--- ACTIVITY ---
Please report how many lines in the records below contain "Ryan". Reply with the number alone.
»»
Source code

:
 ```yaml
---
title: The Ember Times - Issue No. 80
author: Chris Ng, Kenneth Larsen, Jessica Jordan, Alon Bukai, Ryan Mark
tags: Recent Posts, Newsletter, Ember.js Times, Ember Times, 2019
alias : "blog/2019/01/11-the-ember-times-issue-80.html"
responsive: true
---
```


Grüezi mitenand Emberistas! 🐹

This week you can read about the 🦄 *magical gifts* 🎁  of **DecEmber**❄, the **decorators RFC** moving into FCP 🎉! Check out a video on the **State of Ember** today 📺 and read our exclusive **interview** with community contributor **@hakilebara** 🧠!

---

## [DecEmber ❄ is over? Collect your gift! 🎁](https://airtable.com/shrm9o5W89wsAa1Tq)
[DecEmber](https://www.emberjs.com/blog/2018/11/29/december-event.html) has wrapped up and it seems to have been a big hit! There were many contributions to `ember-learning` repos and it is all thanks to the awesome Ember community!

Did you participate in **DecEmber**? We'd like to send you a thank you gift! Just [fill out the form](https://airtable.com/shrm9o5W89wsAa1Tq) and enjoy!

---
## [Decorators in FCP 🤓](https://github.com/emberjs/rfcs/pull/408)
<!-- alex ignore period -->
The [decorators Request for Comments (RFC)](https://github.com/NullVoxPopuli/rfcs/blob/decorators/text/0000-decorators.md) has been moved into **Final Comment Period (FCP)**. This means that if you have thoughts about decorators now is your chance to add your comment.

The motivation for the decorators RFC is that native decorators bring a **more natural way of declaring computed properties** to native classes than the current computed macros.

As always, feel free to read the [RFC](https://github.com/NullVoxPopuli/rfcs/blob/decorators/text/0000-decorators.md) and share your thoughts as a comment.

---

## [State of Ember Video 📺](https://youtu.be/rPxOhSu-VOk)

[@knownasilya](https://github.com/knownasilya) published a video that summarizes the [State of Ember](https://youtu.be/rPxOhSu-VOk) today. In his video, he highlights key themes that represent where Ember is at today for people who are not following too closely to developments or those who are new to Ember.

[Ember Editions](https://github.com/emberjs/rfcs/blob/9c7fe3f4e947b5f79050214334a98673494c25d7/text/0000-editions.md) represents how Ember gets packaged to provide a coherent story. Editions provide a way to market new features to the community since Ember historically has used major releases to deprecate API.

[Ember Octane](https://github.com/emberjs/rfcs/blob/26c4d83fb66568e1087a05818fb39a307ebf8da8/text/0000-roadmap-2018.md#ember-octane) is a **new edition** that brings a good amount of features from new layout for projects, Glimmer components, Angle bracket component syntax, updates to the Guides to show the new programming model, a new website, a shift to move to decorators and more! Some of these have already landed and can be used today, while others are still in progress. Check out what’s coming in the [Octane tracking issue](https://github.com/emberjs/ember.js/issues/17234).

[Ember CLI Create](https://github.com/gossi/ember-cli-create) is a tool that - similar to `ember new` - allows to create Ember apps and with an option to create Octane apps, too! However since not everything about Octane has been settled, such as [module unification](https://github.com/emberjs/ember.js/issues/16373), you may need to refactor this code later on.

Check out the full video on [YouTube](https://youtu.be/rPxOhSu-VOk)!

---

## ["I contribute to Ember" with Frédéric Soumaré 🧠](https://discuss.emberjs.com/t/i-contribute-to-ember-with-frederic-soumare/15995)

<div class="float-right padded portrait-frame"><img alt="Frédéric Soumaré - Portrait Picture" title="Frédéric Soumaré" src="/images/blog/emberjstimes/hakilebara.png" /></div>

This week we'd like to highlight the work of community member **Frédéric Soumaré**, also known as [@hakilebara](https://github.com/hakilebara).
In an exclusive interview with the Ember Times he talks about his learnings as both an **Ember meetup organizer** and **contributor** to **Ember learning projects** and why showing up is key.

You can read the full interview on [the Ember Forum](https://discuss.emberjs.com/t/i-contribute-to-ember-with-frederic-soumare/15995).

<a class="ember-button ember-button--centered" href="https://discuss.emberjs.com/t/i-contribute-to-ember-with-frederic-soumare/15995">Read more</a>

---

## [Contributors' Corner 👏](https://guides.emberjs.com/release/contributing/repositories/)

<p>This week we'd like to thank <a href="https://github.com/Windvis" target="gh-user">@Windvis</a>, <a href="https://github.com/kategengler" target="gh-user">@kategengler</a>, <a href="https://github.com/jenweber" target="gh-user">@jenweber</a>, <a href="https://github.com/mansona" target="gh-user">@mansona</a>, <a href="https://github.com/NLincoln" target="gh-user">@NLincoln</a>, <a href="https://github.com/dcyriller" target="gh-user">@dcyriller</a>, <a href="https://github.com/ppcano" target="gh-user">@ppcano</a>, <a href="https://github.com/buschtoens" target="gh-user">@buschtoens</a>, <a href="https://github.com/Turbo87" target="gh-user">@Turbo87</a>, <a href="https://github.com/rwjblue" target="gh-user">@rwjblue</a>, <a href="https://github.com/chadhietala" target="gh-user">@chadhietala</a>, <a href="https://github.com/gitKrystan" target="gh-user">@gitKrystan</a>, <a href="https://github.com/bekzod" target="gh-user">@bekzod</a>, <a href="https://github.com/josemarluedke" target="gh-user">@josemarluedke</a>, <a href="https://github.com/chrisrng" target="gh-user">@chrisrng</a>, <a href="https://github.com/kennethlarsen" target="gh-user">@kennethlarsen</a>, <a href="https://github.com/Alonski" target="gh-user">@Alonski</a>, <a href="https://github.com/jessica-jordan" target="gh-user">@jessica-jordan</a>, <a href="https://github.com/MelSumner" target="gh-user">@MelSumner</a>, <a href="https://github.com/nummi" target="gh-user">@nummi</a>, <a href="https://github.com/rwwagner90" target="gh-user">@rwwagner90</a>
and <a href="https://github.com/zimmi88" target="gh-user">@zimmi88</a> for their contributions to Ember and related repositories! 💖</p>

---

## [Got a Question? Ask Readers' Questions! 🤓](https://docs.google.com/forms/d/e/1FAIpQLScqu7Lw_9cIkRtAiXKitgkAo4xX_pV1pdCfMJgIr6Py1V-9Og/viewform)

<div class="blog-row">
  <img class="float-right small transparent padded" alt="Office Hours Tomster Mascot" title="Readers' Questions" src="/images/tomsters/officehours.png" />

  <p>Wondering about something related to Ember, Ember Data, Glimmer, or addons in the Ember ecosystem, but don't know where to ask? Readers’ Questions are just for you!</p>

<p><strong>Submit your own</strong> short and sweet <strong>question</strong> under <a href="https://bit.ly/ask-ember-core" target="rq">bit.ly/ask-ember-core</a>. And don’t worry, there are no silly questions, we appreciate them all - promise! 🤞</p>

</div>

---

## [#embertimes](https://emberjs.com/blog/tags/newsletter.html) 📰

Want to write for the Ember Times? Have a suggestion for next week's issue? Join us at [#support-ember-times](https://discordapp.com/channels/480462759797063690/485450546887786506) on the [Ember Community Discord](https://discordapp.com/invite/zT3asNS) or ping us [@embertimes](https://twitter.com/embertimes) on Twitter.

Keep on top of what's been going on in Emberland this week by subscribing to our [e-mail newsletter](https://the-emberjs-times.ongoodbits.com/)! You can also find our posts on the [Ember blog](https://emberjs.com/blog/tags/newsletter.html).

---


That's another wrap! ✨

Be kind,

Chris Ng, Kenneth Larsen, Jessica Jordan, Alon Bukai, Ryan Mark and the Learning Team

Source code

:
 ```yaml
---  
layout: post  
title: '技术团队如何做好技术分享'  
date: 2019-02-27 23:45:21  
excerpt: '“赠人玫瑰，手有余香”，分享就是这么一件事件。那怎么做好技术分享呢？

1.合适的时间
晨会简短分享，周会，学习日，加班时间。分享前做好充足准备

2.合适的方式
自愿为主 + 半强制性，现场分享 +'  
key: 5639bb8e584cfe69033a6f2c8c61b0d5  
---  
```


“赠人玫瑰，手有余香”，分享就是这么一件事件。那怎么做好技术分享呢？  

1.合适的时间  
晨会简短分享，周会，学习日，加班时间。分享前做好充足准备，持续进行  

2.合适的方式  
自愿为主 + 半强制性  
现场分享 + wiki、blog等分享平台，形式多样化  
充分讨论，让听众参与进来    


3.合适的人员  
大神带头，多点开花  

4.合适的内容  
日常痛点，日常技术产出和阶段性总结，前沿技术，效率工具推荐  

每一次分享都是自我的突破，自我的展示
««
--- RESPONSE ---
2